New study uncovers a “vicious cycle” between feeling less socially connected and increased smartphone use

by Raj Das

A recent study conducted by researchers at the University of British Columbia and a media lab in Germany suggests that prolonged use of smartphones can have a negative impact on mental well-being and social connectedness. Unlike previous studies that relied on self-reported data, this study directly tracked screen time to uncover a “vicious cycle” in which reduced social connection leads to increased smartphone use.

The influence of smartphones on mental well-being has been a topic of debate among researchers, with mixed results from earlier studies. While some studies, especially among teenagers, suggest that smartphones have a detrimental effect on mental health, others argue that the impact is minimal. One significant limitation of these studies has been the reliance on self-reported smartphone usage, which is often unreliable. This study aims to fill this gap by accurately tracking real screen time and measuring its effects on well-being and social connection.

To achieve this, the researchers directly measured smartphone use and its impact over a six-day period. Participants, consisting of 325 Android users ranging from ages 14 to 80 with 58% women, installed a screen-tracking app called “BeTrack” and completed questionnaires three times a day for six days. The data collected was analyzed using advanced statistical techniques to test two hypotheses related to how smartphone use interferes with or displaces offline social interactions.

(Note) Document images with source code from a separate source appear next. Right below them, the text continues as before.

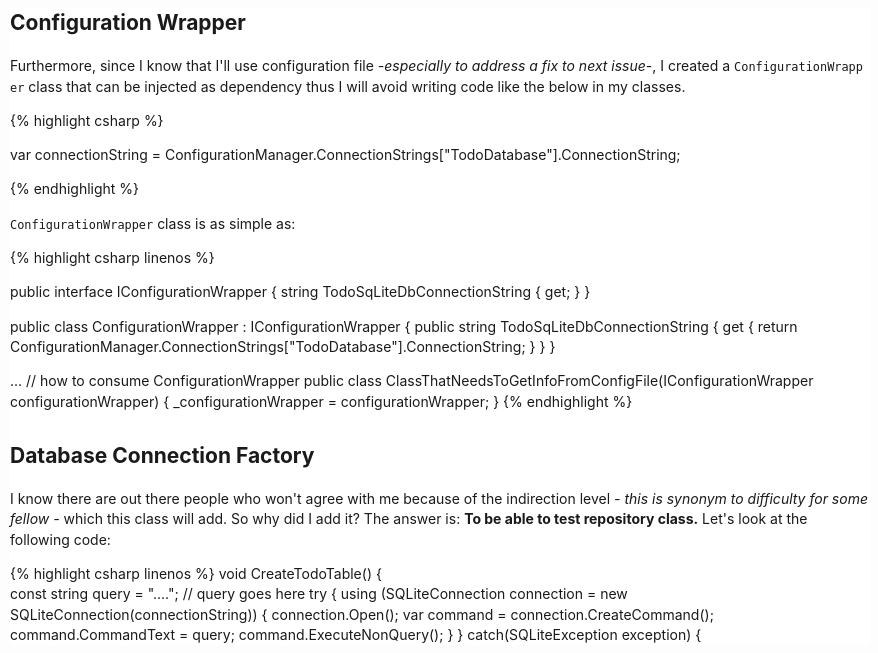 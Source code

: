 ## Configuration Wrapper

Furthermore, since I know that I'll use configuration file _-especially to address a fix to next issue-_, 
I created a `ConfigurationWrapper` class that can be injected as dependency thus I will avoid writing code 
like the below in my classes.


{% highlight csharp %}

var connectionString = ConfigurationManager.ConnectionStrings["TodoDatabase"].ConnectionString;

{% endhighlight %}

`ConfigurationWrapper` class is as simple as:

{% highlight csharp linenos %}

public interface IConfigurationWrapper
{
    string TodoSqLiteDbConnectionString { get;  }
}

public class ConfigurationWrapper : IConfigurationWrapper
{
    public string TodoSqLiteDbConnectionString
    {
        get
        {
            return ConfigurationManager.ConnectionStrings["TodoDatabase"].ConnectionString;
        }
    }
}

... 
// how to consume ConfigurationWrapper
public class ClassThatNeedsToGetInfoFromConfigFile(IConfigurationWrapper configurationWrapper)
{
    _configurationWrapper = configurationWrapper;
}
{% endhighlight %}

## Database Connection Factory

I know there are out there people who won't agree with me because of the indirection level _- this is 
synonym to difficulty for some fellow -_ which this class will add. So why did I add it? The answer is: 
**To be able to test repository class.** Let's look at the following code:

{% highlight csharp linenos %}
void CreateTodoTable()
{     
     const string query = "...."; // query goes here
     try
     {
         using (SQLiteConnection connection = new SQLiteConnection(connectionString))
         {
             connection.Open();
             var command = connection.CreateCommand();
             command.CommandText = query;
             command.ExecuteNonQuery();
         }
     }
     catch(SQLiteException exception)
     {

The results of the study revealed that increased smartphone use within an hour was associated with lower well-being immediately after, although offline social interaction helped alleviate some of this negative impact. Furthermore, increased smartphone use led to a feeling of decreased social connection, especially among individuals who had average or higher levels of offline social interactions. In other words, a bidirectional relationship emerged, indicating that feeling less socially connected led to increased smartphone use, which in turn resulted in feeling even less connected.

The researchers stated, “Within individuals, we found that at times when an individual used their phone more in the hour preceding a survey, they reported lower levels of momentary well-being. We found no evidence of the reverse pathway: lower momentary well-being did not precede longer smartphone screen time, suggesting that smartphone use may lead to decreased well-being but not vice versa.”

The study also examined the impact of smartphone use on feelings of social connection. The findings suggested that within the same individual, increased phone use duration predicted decreased social connectedness, and these decreases in social connectedness further predicted heightened smartphone use. This bidirectional link highlights the complex relationship between social connectedness and smartphone use, indicating the possibility of a vicious cycle.

While this study provides unique insights into the relationship between smartphone screen time and well-being, it is important to note that it does not definitively establish causality and is limited to Android users. Additionally, the study did not differentiate between different types of smartphone usage, and there were other demographic limitations. Furthermore, the app used to track screen time only recorded actual screen on-time, excluding instances when the screen was off (such as listening to music or podcasts).

In conclusion, this study underscores the potential negative impact of prolonged smartphone use on mental well-being and social connection. By directly measuring screen time, the researchers were able to observe a “vicious cycle” in which reduced social connection led to increased smartphone use, further exacerbating feelings of disconnectedness. Future research should consider these findings when exploring the relationship between technology usage and mental health.